Assignment
Transcribe each line of the records below exactly, excluding any embedded images.

***** Data to examine

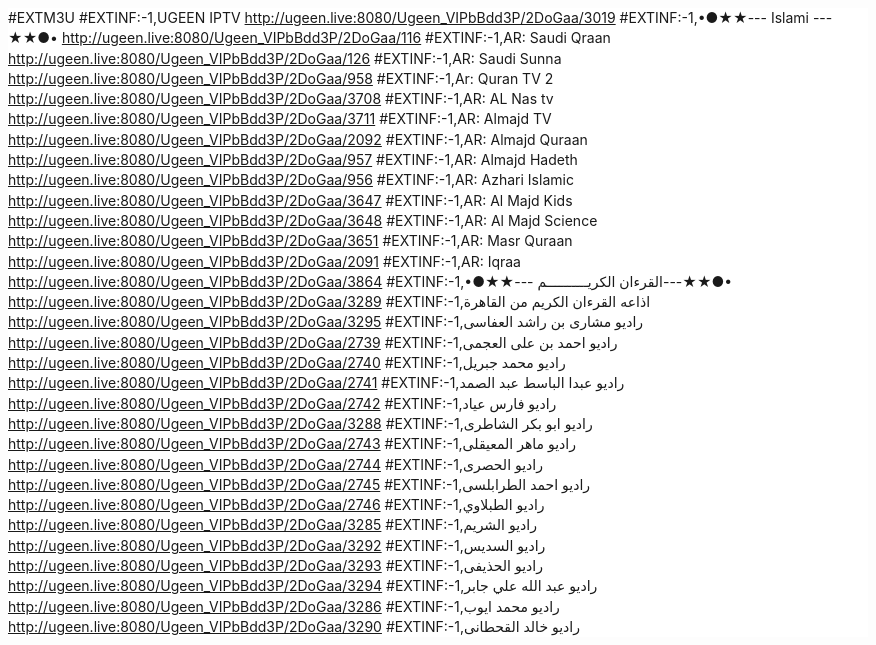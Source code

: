 #EXTM3U
#EXTINF:-1,UGEEN IPTV
http://ugeen.live:8080/Ugeen_VIPbBdd3P/2DoGaa/3019
#EXTINF:-1,•●★★--- Islami ---★★●•
http://ugeen.live:8080/Ugeen_VIPbBdd3P/2DoGaa/116
#EXTINF:-1,AR: Saudi Qraan
http://ugeen.live:8080/Ugeen_VIPbBdd3P/2DoGaa/126
#EXTINF:-1,AR: Saudi Sunna
http://ugeen.live:8080/Ugeen_VIPbBdd3P/2DoGaa/958
#EXTINF:-1,Ar: Quran TV 2
http://ugeen.live:8080/Ugeen_VIPbBdd3P/2DoGaa/3708
#EXTINF:-1,AR: AL Nas tv
http://ugeen.live:8080/Ugeen_VIPbBdd3P/2DoGaa/3711
#EXTINF:-1,AR: Almajd TV
http://ugeen.live:8080/Ugeen_VIPbBdd3P/2DoGaa/2092
#EXTINF:-1,AR: Almajd Quraan
http://ugeen.live:8080/Ugeen_VIPbBdd3P/2DoGaa/957
#EXTINF:-1,AR: Almajd Hadeth
http://ugeen.live:8080/Ugeen_VIPbBdd3P/2DoGaa/956
#EXTINF:-1,AR: Azhari Islamic
http://ugeen.live:8080/Ugeen_VIPbBdd3P/2DoGaa/3647
#EXTINF:-1,AR: Al Majd Kids
http://ugeen.live:8080/Ugeen_VIPbBdd3P/2DoGaa/3648
#EXTINF:-1,AR: Al Majd Science
http://ugeen.live:8080/Ugeen_VIPbBdd3P/2DoGaa/3651
#EXTINF:-1,AR: Masr Quraan
http://ugeen.live:8080/Ugeen_VIPbBdd3P/2DoGaa/2091
#EXTINF:-1,AR: Iqraa 
http://ugeen.live:8080/Ugeen_VIPbBdd3P/2DoGaa/3864
#EXTINF:-1,•●★★--- القرءان الكريــــــــــم---★★●•
http://ugeen.live:8080/Ugeen_VIPbBdd3P/2DoGaa/3289
#EXTINF:-1,اذاعه القرءان الكريم من القاهرة
http://ugeen.live:8080/Ugeen_VIPbBdd3P/2DoGaa/3295
#EXTINF:-1,راديو مشارى بن راشد العفاسى
http://ugeen.live:8080/Ugeen_VIPbBdd3P/2DoGaa/2739
#EXTINF:-1,راديو احمد بن على العجمى
http://ugeen.live:8080/Ugeen_VIPbBdd3P/2DoGaa/2740
#EXTINF:-1,راديو محمد جبريل
http://ugeen.live:8080/Ugeen_VIPbBdd3P/2DoGaa/2741
#EXTINF:-1,راديو عبدا الباسط عبد الصمد
http://ugeen.live:8080/Ugeen_VIPbBdd3P/2DoGaa/2742
#EXTINF:-1,راديو فارس عياد
http://ugeen.live:8080/Ugeen_VIPbBdd3P/2DoGaa/3288
#EXTINF:-1,راديو ابو بكر الشاطرى
http://ugeen.live:8080/Ugeen_VIPbBdd3P/2DoGaa/2743
#EXTINF:-1,راديو ماهر المعيقلى
http://ugeen.live:8080/Ugeen_VIPbBdd3P/2DoGaa/2744
#EXTINF:-1,راديو الحصرى
http://ugeen.live:8080/Ugeen_VIPbBdd3P/2DoGaa/2745
#EXTINF:-1,راديو احمد الطرابلسى
http://ugeen.live:8080/Ugeen_VIPbBdd3P/2DoGaa/2746
#EXTINF:-1,راديو الطبلاوي
http://ugeen.live:8080/Ugeen_VIPbBdd3P/2DoGaa/3285
#EXTINF:-1,راديو الشريم
http://ugeen.live:8080/Ugeen_VIPbBdd3P/2DoGaa/3292
#EXTINF:-1,راديو السديس
http://ugeen.live:8080/Ugeen_VIPbBdd3P/2DoGaa/3293
#EXTINF:-1,راديو الحذيفى
http://ugeen.live:8080/Ugeen_VIPbBdd3P/2DoGaa/3294
#EXTINF:-1,راديو عبد الله علي جابر
http://ugeen.live:8080/Ugeen_VIPbBdd3P/2DoGaa/3286
#EXTINF:-1,راديو محمد ايوب
http://ugeen.live:8080/Ugeen_VIPbBdd3P/2DoGaa/3290
#EXTINF:-1,راديو خالد القحطانى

**********

Answer to the exercise
Source code

: #EXTM3U
#EXTINF:-1,UGEEN IPTV
http://ugeen.live:8080/Ugeen_VIPbBdd3P/2DoGaa/3019
#EXTINF:-1,•●★★--- Islami ---★★●•
http://ugeen.live:8080/Ugeen_VIPbBdd3P/2DoGaa/116
#EXTINF:-1,AR: Saudi Qraan
http://ugeen.live:8080/Ugeen_VIPbBdd3P/2DoGaa/126
#EXTINF:-1,AR: Saudi Sunna
http://ugeen.live:8080/Ugeen_VIPbBdd3P/2DoGaa/958
#EXTINF:-1,Ar: Quran TV 2
http://ugeen.live:8080/Ugeen_VIPbBdd3P/2DoGaa/3708
#EXTINF:-1,AR: AL Nas tv
http://ugeen.live:8080/Ugeen_VIPbBdd3P/2DoGaa/3711
#EXTINF:-1,AR: Almajd TV
http://ugeen.live:8080/Ugeen_VIPbBdd3P/2DoGaa/2092
#EXTINF:-1,AR: Almajd Quraan
http://ugeen.live:8080/Ugeen_VIPbBdd3P/2DoGaa/957
#EXTINF:-1,AR: Almajd Hadeth
http://ugeen.live:8080/Ugeen_VIPbBdd3P/2DoGaa/956
#EXTINF:-1,AR: Azhari Islamic
http://ugeen.live:8080/Ugeen_VIPbBdd3P/2DoGaa/3647
#EXTINF:-1,AR: Al Majd Kids
http://ugeen.live:8080/Ugeen_VIPbBdd3P/2DoGaa/3648
#EXTINF:-1,AR: Al Majd Science
http://ugeen.live:8080/Ugeen_VIPbBdd3P/2DoGaa/3651
#EXTINF:-1,AR: Masr Quraan
http://ugeen.live:8080/Ugeen_VIPbBdd3P/2DoGaa/2091
#EXTINF:-1,AR: Iqraa 
http://ugeen.live:8080/Ugeen_VIPbBdd3P/2DoGaa/3864
#EXTINF:-1,•●★★--- القرءان الكريــــــــــم---★★●•
http://ugeen.live:8080/Ugeen_VIPbBdd3P/2DoGaa/3289
#EXTINF:-1,اذاعه القرءان الكريم من القاهرة
http://ugeen.live:8080/Ugeen_VIPbBdd3P/2DoGaa/3295
#EXTINF:-1,راديو مشارى بن راشد العفاسى
http://ugeen.live:8080/Ugeen_VIPbBdd3P/2DoGaa/2739
#EXTINF:-1,راديو احمد بن على العجمى
http://ugeen.live:8080/Ugeen_VIPbBdd3P/2DoGaa/2740
#EXTINF:-1,راديو محمد جبريل
http://ugeen.live:8080/Ugeen_VIPbBdd3P/2DoGaa/2741
#EXTINF:-1,راديو عبدا الباسط عبد الصمد
http://ugeen.live:8080/Ugeen_VIPbBdd3P/2DoGaa/2742
#EXTINF:-1,راديو فارس عياد
http://ugeen.live:8080/Ugeen_VIPbBdd3P/2DoGaa/3288
#EXTINF:-1,راديو ابو بكر الشاطرى
http://ugeen.live:8080/Ugeen_VIPbBdd3P/2DoGaa/2743
#EXTINF:-1,راديو ماهر المعيقلى
http://ugeen.live:8080/Ugeen_VIPbBdd3P/2DoGaa/2744
#EXTINF:-1,راديو الحصرى
http://ugeen.live:8080/Ugeen_VIPbBdd3P/2DoGaa/2745
#EXTINF:-1,راديو احمد الطرابلسى
http://ugeen.live:8080/Ugeen_VIPbBdd3P/2DoGaa/2746
#EXTINF:-1,راديو الطبلاوي
http://ugeen.live:8080/Ugeen_VIPbBdd3P/2DoGaa/3285
#EXTINF:-1,راديو الشريم
http://ugeen.live:8080/Ugeen_VIPbBdd3P/2DoGaa/3292
#EXTINF:-1,راديو السديس
http://ugeen.live:8080/Ugeen_VIPbBdd3P/2DoGaa/3293
#EXTINF:-1,راديو الحذيفى
http://ugeen.live:8080/Ugeen_VIPbBdd3P/2DoGaa/3294
#EXTINF:-1,راديو عبد الله علي جابر
http://ugeen.live:8080/Ugeen_VIPbBdd3P/2DoGaa/3286
#EXTINF:-1,راديو محمد ايوب
http://ugeen.live:8080/Ugeen_VIPbBdd3P/2DoGaa/3290
#EXTINF:-1,راديو خالد القحطانى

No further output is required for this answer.